● **Your instructions**: Restate word for word the lines between the start of the material and the line with "Battles(self.window.master, self.userid, userhealth, enemies)", keeping both of those ends and none of the pictures.

● **The records**:
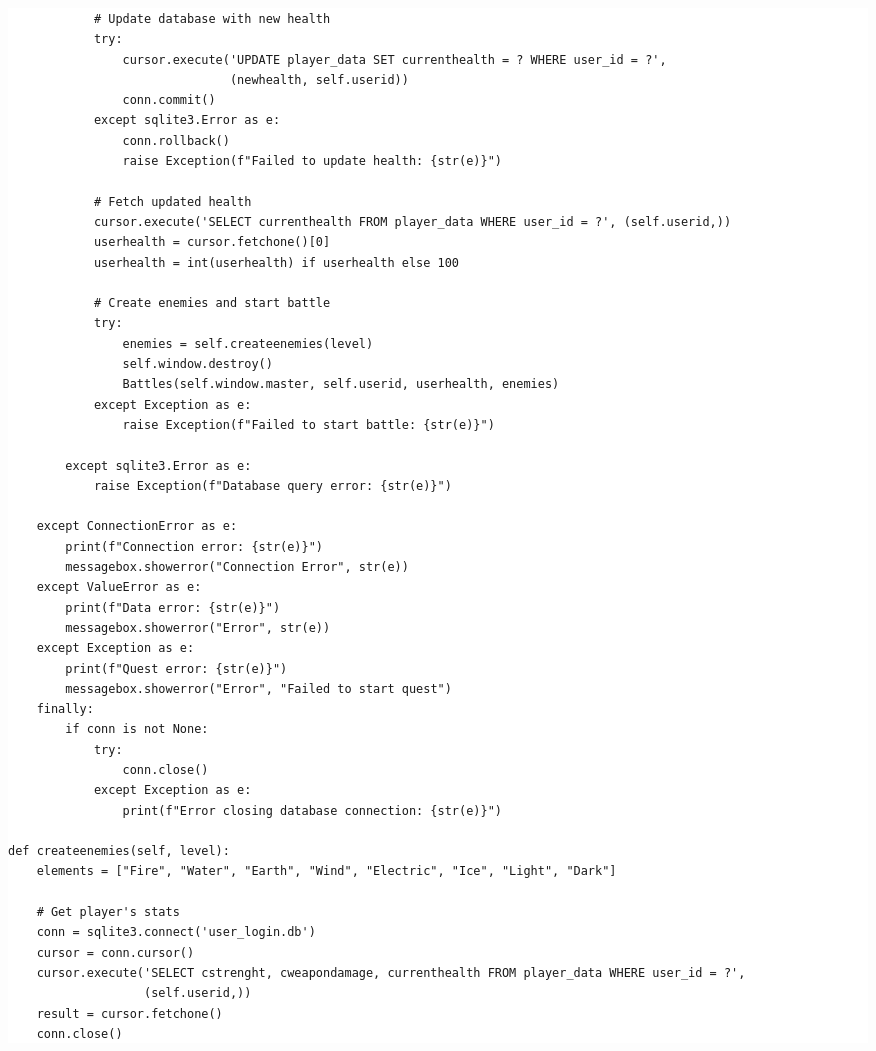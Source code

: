                 # Update database with new health
                try:
                    cursor.execute('UPDATE player_data SET currenthealth = ? WHERE user_id = ?',
                                   (newhealth, self.userid))
                    conn.commit()
                except sqlite3.Error as e:
                    conn.rollback()
                    raise Exception(f"Failed to update health: {str(e)}")

                # Fetch updated health
                cursor.execute('SELECT currenthealth FROM player_data WHERE user_id = ?', (self.userid,))
                userhealth = cursor.fetchone()[0]
                userhealth = int(userhealth) if userhealth else 100

                # Create enemies and start battle
                try:
                    enemies = self.createenemies(level)
                    self.window.destroy()
                    Battles(self.window.master, self.userid, userhealth, enemies)
                except Exception as e:
                    raise Exception(f"Failed to start battle: {str(e)}")

            except sqlite3.Error as e:
                raise Exception(f"Database query error: {str(e)}")

        except ConnectionError as e:
            print(f"Connection error: {str(e)}")
            messagebox.showerror("Connection Error", str(e))
        except ValueError as e:
            print(f"Data error: {str(e)}")
            messagebox.showerror("Error", str(e))
        except Exception as e:
            print(f"Quest error: {str(e)}")
            messagebox.showerror("Error", "Failed to start quest")
        finally:
            if conn is not None:
                try:
                    conn.close()
                except Exception as e:
                    print(f"Error closing database connection: {str(e)}")

    def createenemies(self, level):
        elements = ["Fire", "Water", "Earth", "Wind", "Electric", "Ice", "Light", "Dark"]

        # Get player's stats
        conn = sqlite3.connect('user_login.db')
        cursor = conn.cursor()
        cursor.execute('SELECT cstrenght, cweapondamage, currenthealth FROM player_data WHERE user_id = ?',
                       (self.userid,))
        result = cursor.fetchone()
        conn.close()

● **Task response**:
Source code

:                 # Update database with new health
                try:
                    cursor.execute('UPDATE player_data SET currenthealth = ? WHERE user_id = ?',
                                   (newhealth, self.userid))
                    conn.commit()
                except sqlite3.Error as e:
                    conn.rollback()
                    raise Exception(f"Failed to update health: {str(e)}")

                # Fetch updated health
                cursor.execute('SELECT currenthealth FROM player_data WHERE user_id = ?', (self.userid,))
                userhealth = cursor.fetchone()[0]
                userhealth = int(userhealth) if userhealth else 100

                # Create enemies and start battle
                try:
                    enemies = self.createenemies(level)
                    self.window.destroy()
                    Battles(self.window.master, self.userid, userhealth, enemies)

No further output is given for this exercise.